Inquiry · Opened 22 July 2025
Skills for transport manufacturing
From: Transport Committee
What this inquiry is asking
Can the UK develop and retain enough skilled workers to meet transport manufacturing's urgent needs across aerospace, automotive, maritime, and rail? The inquiry examines why apprenticeship starts have collapsed 40–42% in a decade, whether government skills programmes actually reach manufacturing, and what systemic barriers prevent workers from moving between sectors despite having transferable skills.

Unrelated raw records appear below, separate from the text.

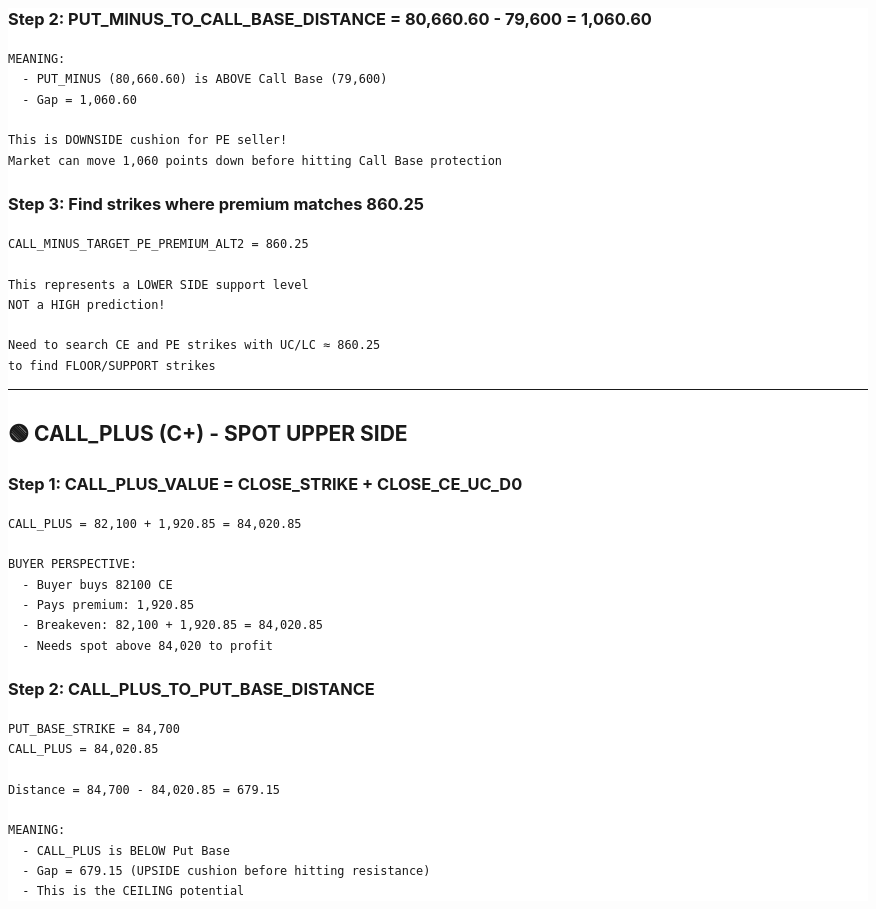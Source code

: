 ### **Step 2: PUT_MINUS_TO_CALL_BASE_DISTANCE = 80,660.60 - 79,600 = 1,060.60**
```
MEANING:
  - PUT_MINUS (80,660.60) is ABOVE Call Base (79,600)
  - Gap = 1,060.60
  
This is DOWNSIDE cushion for PE seller!
Market can move 1,060 points down before hitting Call Base protection
```

### **Step 3: Find strikes where premium matches 860.25**
```
CALL_MINUS_TARGET_PE_PREMIUM_ALT2 = 860.25

This represents a LOWER SIDE support level
NOT a HIGH prediction!

Need to search CE and PE strikes with UC/LC ≈ 860.25
to find FLOOR/SUPPORT strikes
```

---

## 🟢 **CALL_PLUS (C+) - SPOT UPPER SIDE**

### **Step 1: CALL_PLUS_VALUE = CLOSE_STRIKE + CLOSE_CE_UC_D0**
```
CALL_PLUS = 82,100 + 1,920.85 = 84,020.85

BUYER PERSPECTIVE:
  - Buyer buys 82100 CE
  - Pays premium: 1,920.85
  - Breakeven: 82,100 + 1,920.85 = 84,020.85
  - Needs spot above 84,020 to profit
```

### **Step 2: CALL_PLUS_TO_PUT_BASE_DISTANCE**
```
PUT_BASE_STRIKE = 84,700
CALL_PLUS = 84,020.85

Distance = 84,700 - 84,020.85 = 679.15

MEANING:
  - CALL_PLUS is BELOW Put Base
  - Gap = 679.15 (UPSIDE cushion before hitting resistance)
  - This is the CEILING potential
```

Status / emerging findings
- Aerospace has 9,000–10,000 open vacancies; automotive faces 7% production-level vacancy rate vs 3.4% national average; rail sector needs 2,000 fitters immediately with average worker age 47.
- Manufacturing apprenticeship starts down 42% in under a decade; colleges lack capital equipment funding to train workers in advanced technologies (AI, automation, net zero transition).
- Major employers (Alstom, Hitachi, Siemens, Airbus) systematically underinvest in skills, rely on lean staffing and outsourcing; rail infrastructure workers 90% on zero-hours contracts, blocking skill development.
- Systemic barriers prevent inter-sector worker mobility: GDPR restrictions prevent firms sharing rejected candidates with supply chains; qualification-based rather than competency-based hiring locks out transferable talent.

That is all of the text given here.